On June 21st 2017, a week to the day before her scheduled cesarean section, Minnie Marie was born. It was a traumatic birth for both Minnie and I. Minnie had to be intubated for a short time after the birth because of the effects of the anesthesia. I’m told she pulled the intubation tube out on the way up to the NICU, which explains Minnie perfectly. She’s feisty and lets you know what she wants and does it her way. I still cry when I see the first photos with her and my NG tube. It took a long time to get past the hurt of Minnie’s birth and not getting to see her be born, not getting to hear her cry as she took her first breath.
As much as I feel like something was taken away from me with Minnie’s birth, I have to remember how lucky I am to have two healthy children. I wasn’t supposed to get pregnant easily or without help. Yet I did, twice. I carried those babies to term, and my body stayed healthy and free of disease so that I could breastfeed them both well past a year. Thanks to my ostomy, my body has continued to stay healthy and free of disease allowing me to care for two wild toddlers. Thanks to my ostomy I can run and walk and play with my children without being chained to a bathroom or, worse, in a hospital room.
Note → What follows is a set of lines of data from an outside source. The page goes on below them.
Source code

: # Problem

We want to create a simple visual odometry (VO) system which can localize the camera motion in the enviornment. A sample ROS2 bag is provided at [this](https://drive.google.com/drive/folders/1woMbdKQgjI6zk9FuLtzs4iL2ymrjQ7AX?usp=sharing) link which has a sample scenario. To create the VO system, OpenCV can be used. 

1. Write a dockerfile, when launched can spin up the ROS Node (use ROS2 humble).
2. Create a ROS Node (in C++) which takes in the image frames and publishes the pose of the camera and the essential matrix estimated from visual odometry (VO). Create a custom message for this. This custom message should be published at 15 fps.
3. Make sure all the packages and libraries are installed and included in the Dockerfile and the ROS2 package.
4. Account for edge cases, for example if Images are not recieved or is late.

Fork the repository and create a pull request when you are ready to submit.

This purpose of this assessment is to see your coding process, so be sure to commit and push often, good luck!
Jessica Jay lives outside of Nashville, TN with her partner Stewart and their two children Finnley (4.5 years old) and Minnie (22 months old) and their dog and three cats. Jessica is an ostomate with Crohn’s Disease and a patient advocate. She has made a career out of having an ostomy and works in medical sales selling ostomy appliances. Her life goal is to continue to raise awareness about IBD and ostomies and to squash the stigma surrounding both.